Data in this exercise section start

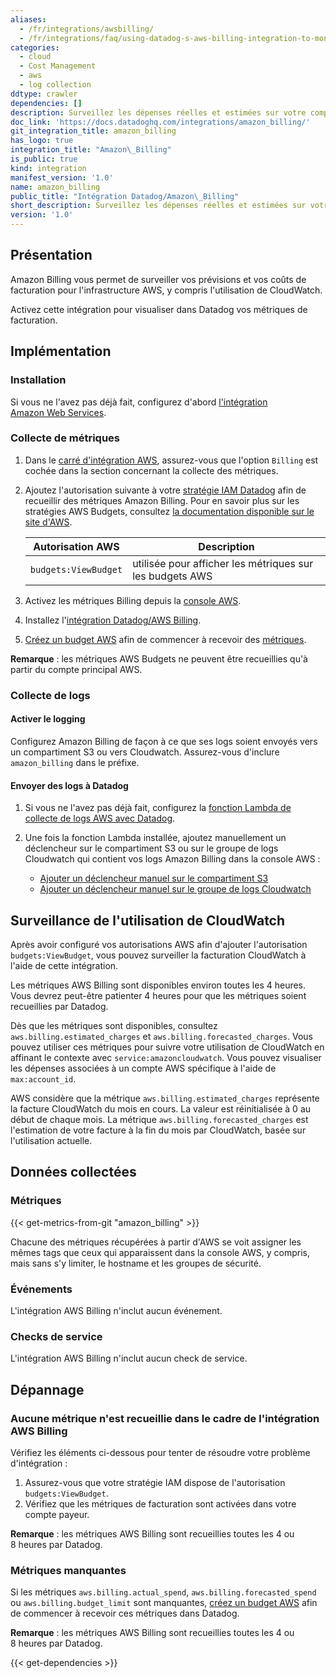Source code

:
 ```yaml
---
aliases:
  - /fr/integrations/awsbilling/
  - /fr/integrations/faq/using-datadog-s-aws-billing-integration-to-monitor-your-cloudwatch-usage/
categories:
  - cloud
  - Cost Management
  - aws
  - log collection
ddtype: crawler
dependencies: []
description: Surveillez les dépenses réelles et estimées sur votre compte AWS.
doc_link: 'https://docs.datadoghq.com/integrations/amazon_billing/'
git_integration_title: amazon_billing
has_logo: true
integration_title: "Amazon\_Billing"
is_public: true
kind: integration
manifest_version: '1.0'
name: amazon_billing
public_title: "Intégration Datadog/Amazon\_Billing"
short_description: Surveillez les dépenses réelles et estimées sur votre compte AWS.
version: '1.0'
---
```

## Présentation

Amazon Billing vous permet de surveiller vos prévisions et vos coûts de facturation pour l'infrastructure AWS, y compris l'utilisation de CloudWatch.

Activez cette intégration pour visualiser dans Datadog vos métriques de facturation.

## Implémentation
### Installation

Si vous ne l'avez pas déjà fait, configurez d'abord [l'intégration Amazon Web Services][1].

### Collecte de métriques

1. Dans le [carré d'intégration AWS][2], assurez-vous que l'option `Billing` est cochée dans la section concernant la collecte des métriques.

2. Ajoutez l'autorisation suivante à votre [stratégie IAM Datadog][3] afin de recueillir des métriques Amazon Billing. Pour en savoir plus sur les stratégies AWS Budgets, consultez [la documentation disponible sur le site d'AWS][4].

    | Autorisation AWS       | Description                      |
    | -------------------- | -------------------------------- |
    | `budgets:ViewBudget` | utilisée pour afficher les métriques sur les budgets AWS |

3. Activez les métriques Billing depuis la [console AWS][5].

4. Installez l'[intégration Datadog/AWS Billing][6].

5. [Créez un budget AWS][7] afin de commencer à recevoir des [métriques](#metriques).

**Remarque** : les métriques AWS Budgets ne peuvent être recueillies qu'à partir du compte principal AWS.

### Collecte de logs
#### Activer le logging

Configurez Amazon Billing de façon à ce que ses logs soient envoyés vers un compartiment S3 ou vers Cloudwatch. Assurez-vous d'inclure `amazon_billing` dans le préfixe.

#### Envoyer des logs à Datadog

1. Si vous ne l'avez pas déjà fait, configurez la [fonction Lambda de collecte de logs AWS avec Datadog][8].
2. Une fois la fonction Lambda installée, ajoutez manuellement un déclencheur sur le compartiment S3 ou sur le groupe de logs Cloudwatch qui contient vos logs Amazon Billing dans la console AWS :

    * [Ajouter un déclencheur manuel sur le compartiment S3][9]
    * [Ajouter un déclencheur manuel sur le groupe de logs Cloudwatch][10]

## Surveillance de l'utilisation de CloudWatch

Après avoir configuré vos autorisations AWS afin d'ajouter l'autorisation `budgets:ViewBudget`, vous pouvez surveiller la facturation CloudWatch à l'aide de cette intégration.

Les métriques AWS Billing sont disponibles environ toutes les 4 heures. Vous devrez peut-être patienter 4 heures pour que les métriques soient recueillies par Datadog.

Dès que les métriques sont disponibles, consultez `aws.billing.estimated_charges` et `aws.billing.forecasted_charges`. Vous pouvez utiliser ces métriques pour suivre votre utilisation de CloudWatch en affinant le contexte avec `service:amazoncloudwatch`. Vous pouvez visualiser les dépenses associées à un compte AWS spécifique à l'aide de `max:account_id`.

AWS considère que la métrique `aws.billing.estimated_charges` représente la facture CloudWatch du mois en cours. La valeur est réinitialisée à 0 au début de chaque mois. La métrique `aws.billing.forecasted_charges` est l'estimation de votre facture à la fin du mois par CloudWatch, basée sur l'utilisation actuelle.

## Données collectées
### Métriques
{{< get-metrics-from-git "amazon_billing" >}}


Chacune des métriques récupérées à partir d'AWS se voit assigner les mêmes tags que ceux qui apparaissent dans la console AWS, y compris, mais sans s'y limiter, le hostname et les groupes de sécurité.

### Événements
L'intégration AWS Billing n'inclut aucun événement.

### Checks de service
L'intégration AWS Billing n'inclut aucun check de service.

## Dépannage

### Aucune métrique n'est recueillie dans le cadre de l'intégration AWS Billing
Vérifiez les éléments ci-dessous pour tenter de résoudre votre problème d'intégration :

1. Assurez-vous que votre stratégie IAM dispose de l'autorisation `budgets:ViewBudget`.
2. Vérifiez que les métriques de facturation sont activées dans votre compte payeur.

**Remarque** : les métriques AWS Billing sont recueillies toutes les 4 ou 8 heures par Datadog.

### Métriques manquantes
Si les métriques `aws.billing.actual_spend`, `aws.billing.forecasted_spend` ou `aws.billing.budget_limit` sont manquantes, [créez un budget AWS][7] afin de commencer à recevoir ces métriques dans Datadog.

**Remarque** : les métriques AWS Billing sont recueillies toutes les 4 ou 8 heures par Datadog.

[1]: https://docs.datadoghq.com/fr/integrations/amazon_web_services
[2]: https://app.datadoghq.com/account/settings#integrations/amazon_web_services
[3]: https://docs.datadoghq.com/fr/integrations/amazon_web_services/#installation
[4]: https://docs.aws.amazon.com/IAM/latest/UserGuide/list_budgets.html
[5]: http://docs.aws.amazon.com/AmazonCloudWatch/latest/monitoring/monitor_estimated_charges_with_cloudwatch.html#turning_on_billing_metrics
[6]: https://app.datadoghq.com/account/settings#integrations/amazon_billing
[7]: https://console.aws.amazon.com/billing/home?#/createbudget
[8]: https://docs.datadoghq.com/fr/integrations/amazon_web_services/?tab=allpermissions#create-a-new-lambda-function
[9]: https://docs.datadoghq.com/fr/integrations/amazon_web_services/?tab=allpermissions#collecting-logs-from-s3-buckets
[10]: https://docs.datadoghq.com/fr/integrations/amazon_web_services/?tab=allpermissions#collecting-logs-from-cloudwatch-log-group
[11]: https://github.com/DataDog/dogweb/blob/prod/integration/amazon_billing/amazon_billing_metadata.csv


{{< get-dependencies >}}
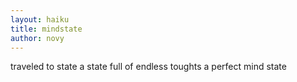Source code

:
 ```yaml
---
layout: haiku
title: mindstate
author: novy
---
```


traveled to state
a state full of endless toughts
a perfect mind state

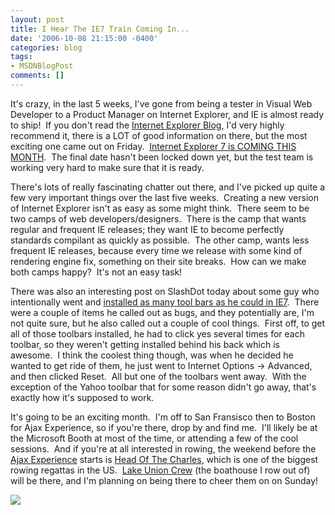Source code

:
 ```yaml
---
layout: post
title: I Hear The IE7 Train Coming In...
date: '2006-10-08 21:15:00 -0400'
categories: blog
tags:
- MSDNBlogPost
comments: []
---
```


It's crazy, in the last 5 weeks, I've gone from being a tester in Visual Web Developer to a Product Manager on Internet Explorer, and IE is almost ready to ship!  If you don't read the [Internet Explorer Blog](http://blogs.msdn.com/ie/), I'd very highly recommend it, there is a LOT of good information on there, but the most exciting one came out on Friday.  [Internet Explorer 7 is COMING THIS MONTH](http://blogs.msdn.com/ie/archive/2006/10/06/IE7-Is-Coming-This-Month_2E002E002E00_Are-you-Ready_3F00_.aspx).  The final date hasn't been locked down yet, but the test team is working very hard to make sure that it is ready.

There's lots of really fascinating chatter out there, and I've picked up quite a few very important things over the last five weeks.  Creating a new version of Internet Explorer isn't as easy as some might think.  There seem to be two camps of web developers/designers.  There is the camp that wants regular and frequent IE releases; they want IE to become perfectly standards compilant as quickly as possible.  The other camp, wants less frequent IE releases, because every time we release with some kind of rendering engine fix, something on their site breaks.  How can we make both camps happy?  It's not an easy task!

There was also an interesting post on SlashDot today about some guy who intentionally went and [installed as many tool bars as he could in IE7](http://www.windows-noob.com/review/ie7/).  There were a couple of items he called out as bugs, and they potentially are, I'm not quite sure, but he also called out a couple of cool things.  First off, to get all of those toolbars installed, he had to click yes several times for each toolbar, so they weren't getting installed behind his back which is awesome.  I think the coolest thing though, was when he decided he wanted to get ride of them, he just went to Internet Options -&gt; Advanced, and then clicked Reset.  All but one of the toolbars went away.  With the exception of the Yahoo toolbar that for some reason didn't go away, that's exactly how it's supposed to work.

It's going to be an exciting month.  I'm off to San Fransisco then to Boston for Ajax Experience, so if you're there, drop by and find me.  I'll likely be at the Microsoft Booth at most of the time, or attending a few of the cool sessions.  And if you're at all interested in rowing, the weekend before the [Ajax Experience](http://www.theajaxexperience.com/) starts is [Head Of The Charles](http://www.hocr.org/home/default.asp), which is one of the biggest rowing regattas in the US.  [Lake Union Crew](http://www.lakeunioncrew.com/) (the boathouse I row out of) will be there, and I'm planning on being there to cheer them on on Sunday!

![](http://blogs.msdn.com/aggbug.aspx?PostID=807153)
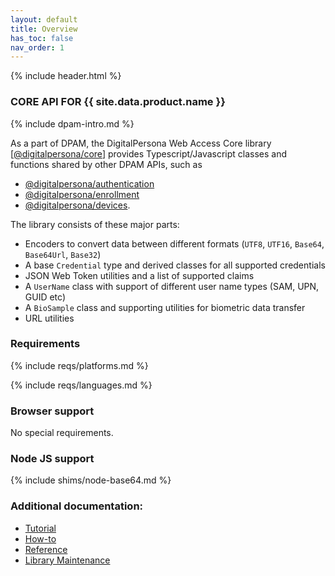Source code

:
 ```yaml
---
layout: default
title: Overview
has_toc: false
nav_order: 1  
---
```

{% include header.html %}  
### CORE API FOR {{ site.data.product.name }}

{% include dpam-intro.md %}

As a part of DPAM, the DigitalPersona Web Access Core library
[[@digitalpersona/core](https://www.npmjs.com/package/@digitalpersona/core)]
provides Typescript/Javascript classes and functions shared by other DPAM APIs, such as  

- [@digitalpersona/authentication](https://www.npmjs.com/package/@digitalpersona/authentication)  
- [@digitalpersona/enrollment](https://www.npmjs.com/package/@digitalpersona/enrollment)  
- [@digitalpersona/devices](https://www.npmjs.com/package/@digitalpersona/devices).

The library consists of these major parts:

* Encoders to convert data between different formats (`UTF8`, `UTF16`, `Base64`, `Base64Url`, `Base32`)
* A base `Credential` type and derived classes for all supported credentials
* JSON Web Token utilities and a list of supported claims
* A `UserName` class with support of different user name types (SAM, UPN, GUID etc)
* A `BioSample` class and supporting utilities for biometric data transfer
* URL utilities

### Requirements

{% include reqs/platforms.md %}

{% include reqs/languages.md %}

### Browser support

No special requirements.

### Node JS support

{% include shims/node-base64.md %}

### Additional documentation:

* [Tutorial](./tutorial.md)
* [How-to](./how-to.md)
* [Reference](./reference.md)
* [Library Maintenance](./maintain/index.md)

Data in this exercise section end

> **Directions for this task**
Reply with one number only: the count of lines in the entries that contain "avez".

> **Answer below**
2